SOURCE DATA section start

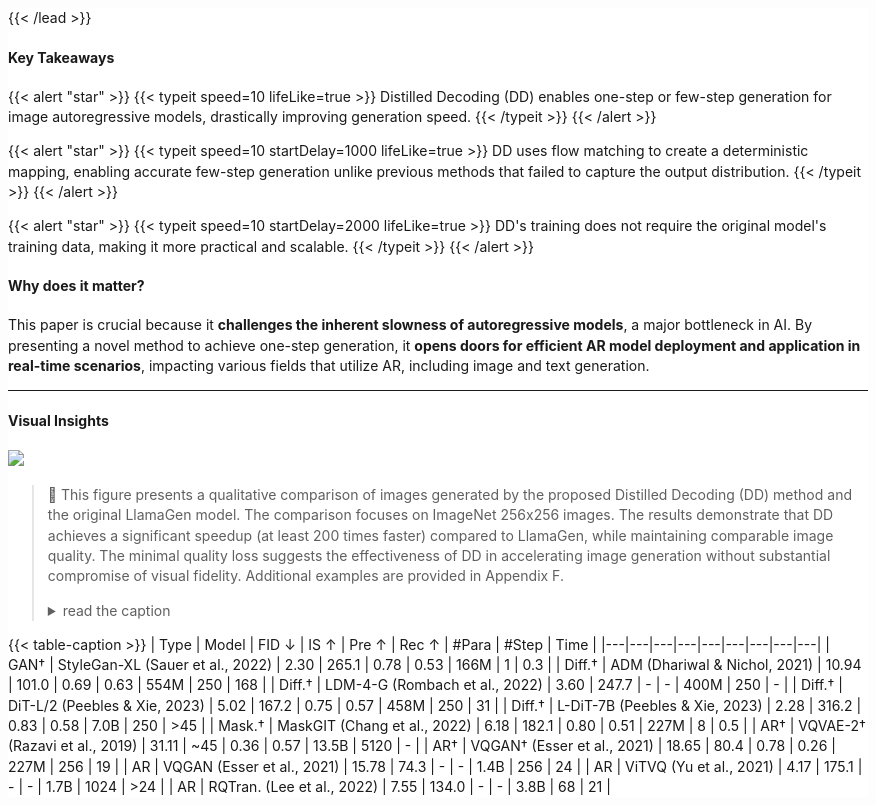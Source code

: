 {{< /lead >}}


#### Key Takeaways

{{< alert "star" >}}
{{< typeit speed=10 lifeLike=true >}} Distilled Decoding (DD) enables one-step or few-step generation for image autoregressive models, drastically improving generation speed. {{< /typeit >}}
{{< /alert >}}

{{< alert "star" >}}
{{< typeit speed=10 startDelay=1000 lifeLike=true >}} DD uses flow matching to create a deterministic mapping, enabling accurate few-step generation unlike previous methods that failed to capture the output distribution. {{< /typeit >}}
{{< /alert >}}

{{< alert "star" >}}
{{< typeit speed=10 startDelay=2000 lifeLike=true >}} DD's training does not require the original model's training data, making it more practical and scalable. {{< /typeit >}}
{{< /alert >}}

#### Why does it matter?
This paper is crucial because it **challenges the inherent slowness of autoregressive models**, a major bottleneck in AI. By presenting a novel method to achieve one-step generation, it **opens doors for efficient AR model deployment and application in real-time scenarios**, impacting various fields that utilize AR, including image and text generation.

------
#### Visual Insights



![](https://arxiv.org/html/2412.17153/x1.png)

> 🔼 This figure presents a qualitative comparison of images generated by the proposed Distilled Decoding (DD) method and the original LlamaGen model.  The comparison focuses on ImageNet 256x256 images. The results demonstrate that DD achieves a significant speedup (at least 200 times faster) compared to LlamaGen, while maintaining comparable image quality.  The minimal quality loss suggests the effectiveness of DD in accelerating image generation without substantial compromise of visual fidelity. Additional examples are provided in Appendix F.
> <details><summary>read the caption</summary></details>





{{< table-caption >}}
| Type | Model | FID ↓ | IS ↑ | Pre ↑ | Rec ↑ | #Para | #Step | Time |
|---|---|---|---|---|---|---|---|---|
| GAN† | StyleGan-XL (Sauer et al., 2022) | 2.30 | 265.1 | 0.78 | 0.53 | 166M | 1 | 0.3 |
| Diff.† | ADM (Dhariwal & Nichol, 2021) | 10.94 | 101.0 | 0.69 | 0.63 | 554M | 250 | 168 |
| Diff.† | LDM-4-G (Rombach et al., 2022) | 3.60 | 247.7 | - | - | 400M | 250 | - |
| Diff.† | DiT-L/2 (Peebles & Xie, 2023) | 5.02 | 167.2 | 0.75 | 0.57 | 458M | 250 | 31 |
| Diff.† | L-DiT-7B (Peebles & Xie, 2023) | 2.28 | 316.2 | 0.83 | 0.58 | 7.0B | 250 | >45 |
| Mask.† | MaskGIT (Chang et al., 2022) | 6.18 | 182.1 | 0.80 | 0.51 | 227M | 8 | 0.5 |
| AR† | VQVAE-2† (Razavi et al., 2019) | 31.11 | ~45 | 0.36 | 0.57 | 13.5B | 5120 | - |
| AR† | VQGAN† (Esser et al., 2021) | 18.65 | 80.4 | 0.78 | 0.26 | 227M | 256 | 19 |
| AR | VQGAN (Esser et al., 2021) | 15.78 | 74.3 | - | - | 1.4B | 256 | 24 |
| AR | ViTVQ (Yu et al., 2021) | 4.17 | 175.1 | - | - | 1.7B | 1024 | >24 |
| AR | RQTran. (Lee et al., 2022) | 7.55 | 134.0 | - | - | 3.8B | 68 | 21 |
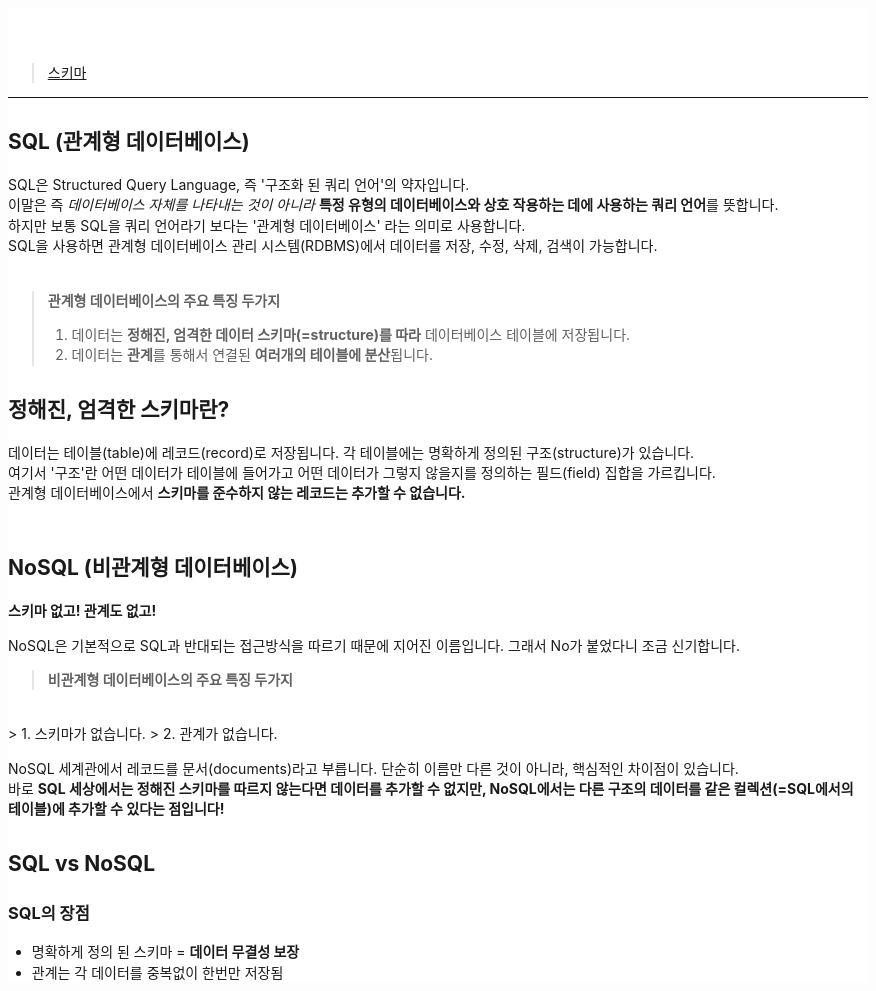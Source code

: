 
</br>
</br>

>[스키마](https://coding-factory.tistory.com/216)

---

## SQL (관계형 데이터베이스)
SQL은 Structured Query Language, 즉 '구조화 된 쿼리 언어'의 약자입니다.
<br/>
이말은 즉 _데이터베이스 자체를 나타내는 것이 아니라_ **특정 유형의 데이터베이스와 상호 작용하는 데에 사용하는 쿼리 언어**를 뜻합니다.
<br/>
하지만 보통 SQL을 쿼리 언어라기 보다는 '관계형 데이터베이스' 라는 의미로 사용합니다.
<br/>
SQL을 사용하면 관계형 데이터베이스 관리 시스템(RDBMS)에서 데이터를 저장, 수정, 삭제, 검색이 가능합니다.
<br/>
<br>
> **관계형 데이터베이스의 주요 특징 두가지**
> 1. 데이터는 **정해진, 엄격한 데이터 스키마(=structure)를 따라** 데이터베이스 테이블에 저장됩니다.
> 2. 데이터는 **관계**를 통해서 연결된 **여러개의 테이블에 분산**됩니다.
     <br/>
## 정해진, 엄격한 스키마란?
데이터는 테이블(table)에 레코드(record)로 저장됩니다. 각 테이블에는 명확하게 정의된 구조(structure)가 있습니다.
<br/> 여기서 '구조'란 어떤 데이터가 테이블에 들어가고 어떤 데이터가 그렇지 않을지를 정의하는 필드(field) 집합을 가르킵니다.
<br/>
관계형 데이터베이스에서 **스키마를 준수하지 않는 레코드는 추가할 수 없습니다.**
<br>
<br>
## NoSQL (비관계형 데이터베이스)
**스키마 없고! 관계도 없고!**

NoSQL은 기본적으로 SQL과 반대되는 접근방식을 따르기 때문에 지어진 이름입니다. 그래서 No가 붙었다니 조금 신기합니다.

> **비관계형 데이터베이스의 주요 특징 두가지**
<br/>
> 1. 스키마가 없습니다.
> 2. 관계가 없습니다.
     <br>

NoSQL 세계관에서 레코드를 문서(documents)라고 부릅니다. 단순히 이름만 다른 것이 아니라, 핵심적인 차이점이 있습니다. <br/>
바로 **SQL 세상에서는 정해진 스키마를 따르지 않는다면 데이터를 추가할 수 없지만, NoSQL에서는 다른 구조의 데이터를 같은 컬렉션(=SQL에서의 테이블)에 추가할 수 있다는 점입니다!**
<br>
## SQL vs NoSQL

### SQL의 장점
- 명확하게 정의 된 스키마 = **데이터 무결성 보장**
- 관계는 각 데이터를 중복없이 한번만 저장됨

SOURCE DATA section end

**ABOUT THIS TASK**
Could you copy out every record exactly, minus the pictures?

**EXPECTED OUTPUT**
Source code

: {{< /lead >}}


#### Key Takeaways

{{< alert "star" >}}
{{< typeit speed=10 lifeLike=true >}} Distilled Decoding (DD) enables one-step or few-step generation for image autoregressive models, drastically improving generation speed. {{< /typeit >}}
{{< /alert >}}

{{< alert "star" >}}
{{< typeit speed=10 startDelay=1000 lifeLike=true >}} DD uses flow matching to create a deterministic mapping, enabling accurate few-step generation unlike previous methods that failed to capture the output distribution. {{< /typeit >}}
{{< /alert >}}

{{< alert "star" >}}
{{< typeit speed=10 startDelay=2000 lifeLike=true >}} DD's training does not require the original model's training data, making it more practical and scalable. {{< /typeit >}}
{{< /alert >}}

#### Why does it matter?
This paper is crucial because it **challenges the inherent slowness of autoregressive models**, a major bottleneck in AI. By presenting a novel method to achieve one-step generation, it **opens doors for efficient AR model deployment and application in real-time scenarios**, impacting various fields that utilize AR, including image and text generation.

------
#### Visual Insights



![](https://arxiv.org/html/2412.17153/x1.png)

> 🔼 This figure presents a qualitative comparison of images generated by the proposed Distilled Decoding (DD) method and the original LlamaGen model.  The comparison focuses on ImageNet 256x256 images. The results demonstrate that DD achieves a significant speedup (at least 200 times faster) compared to LlamaGen, while maintaining comparable image quality.  The minimal quality loss suggests the effectiveness of DD in accelerating image generation without substantial compromise of visual fidelity. Additional examples are provided in Appendix F.
> <details><summary>read the caption</summary></details>





{{< table-caption >}}
| Type | Model | FID ↓ | IS ↑ | Pre ↑ | Rec ↑ | #Para | #Step | Time |
|---|---|---|---|---|---|---|---|---|
| GAN† | StyleGan-XL (Sauer et al., 2022) | 2.30 | 265.1 | 0.78 | 0.53 | 166M | 1 | 0.3 |
| Diff.† | ADM (Dhariwal & Nichol, 2021) | 10.94 | 101.0 | 0.69 | 0.63 | 554M | 250 | 168 |
| Diff.† | LDM-4-G (Rombach et al., 2022) | 3.60 | 247.7 | - | - | 400M | 250 | - |
| Diff.† | DiT-L/2 (Peebles & Xie, 2023) | 5.02 | 167.2 | 0.75 | 0.57 | 458M | 250 | 31 |
| Diff.† | L-DiT-7B (Peebles & Xie, 2023) | 2.28 | 316.2 | 0.83 | 0.58 | 7.0B | 250 | >45 |
| Mask.† | MaskGIT (Chang et al., 2022) | 6.18 | 182.1 | 0.80 | 0.51 | 227M | 8 | 0.5 |
| AR† | VQVAE-2† (Razavi et al., 2019) | 31.11 | ~45 | 0.36 | 0.57 | 13.5B | 5120 | - |
| AR† | VQGAN† (Esser et al., 2021) | 18.65 | 80.4 | 0.78 | 0.26 | 227M | 256 | 19 |
| AR | VQGAN (Esser et al., 2021) | 15.78 | 74.3 | - | - | 1.4B | 256 | 24 |
| AR | ViTVQ (Yu et al., 2021) | 4.17 | 175.1 | - | - | 1.7B | 1024 | >24 |
| AR | RQTran. (Lee et al., 2022) | 7.55 | 134.0 | - | - | 3.8B | 68 | 21 |
Source code

: 
</br>
</br>

>[스키마](https://coding-factory.tistory.com/216)

---

## SQL (관계형 데이터베이스)
SQL은 Structured Query Language, 즉 '구조화 된 쿼리 언어'의 약자입니다.
<br/>
이말은 즉 _데이터베이스 자체를 나타내는 것이 아니라_ **특정 유형의 데이터베이스와 상호 작용하는 데에 사용하는 쿼리 언어**를 뜻합니다.
<br/>
하지만 보통 SQL을 쿼리 언어라기 보다는 '관계형 데이터베이스' 라는 의미로 사용합니다.
<br/>
SQL을 사용하면 관계형 데이터베이스 관리 시스템(RDBMS)에서 데이터를 저장, 수정, 삭제, 검색이 가능합니다.
<br/>
<br>
> **관계형 데이터베이스의 주요 특징 두가지**
> 1. 데이터는 **정해진, 엄격한 데이터 스키마(=structure)를 따라** 데이터베이스 테이블에 저장됩니다.
> 2. 데이터는 **관계**를 통해서 연결된 **여러개의 테이블에 분산**됩니다.
     <br/>
## 정해진, 엄격한 스키마란?
데이터는 테이블(table)에 레코드(record)로 저장됩니다. 각 테이블에는 명확하게 정의된 구조(structure)가 있습니다.
<br/> 여기서 '구조'란 어떤 데이터가 테이블에 들어가고 어떤 데이터가 그렇지 않을지를 정의하는 필드(field) 집합을 가르킵니다.
<br/>
관계형 데이터베이스에서 **스키마를 준수하지 않는 레코드는 추가할 수 없습니다.**
<br>
<br>
## NoSQL (비관계형 데이터베이스)
**스키마 없고! 관계도 없고!**

NoSQL은 기본적으로 SQL과 반대되는 접근방식을 따르기 때문에 지어진 이름입니다. 그래서 No가 붙었다니 조금 신기합니다.

> **비관계형 데이터베이스의 주요 특징 두가지**
<br/>
> 1. 스키마가 없습니다.
> 2. 관계가 없습니다.
     <br>

NoSQL 세계관에서 레코드를 문서(documents)라고 부릅니다. 단순히 이름만 다른 것이 아니라, 핵심적인 차이점이 있습니다. <br/>
바로 **SQL 세상에서는 정해진 스키마를 따르지 않는다면 데이터를 추가할 수 없지만, NoSQL에서는 다른 구조의 데이터를 같은 컬렉션(=SQL에서의 테이블)에 추가할 수 있다는 점입니다!**
<br>
## SQL vs NoSQL

### SQL의 장점
- 명확하게 정의 된 스키마 = **데이터 무결성 보장**
- 관계는 각 데이터를 중복없이 한번만 저장됨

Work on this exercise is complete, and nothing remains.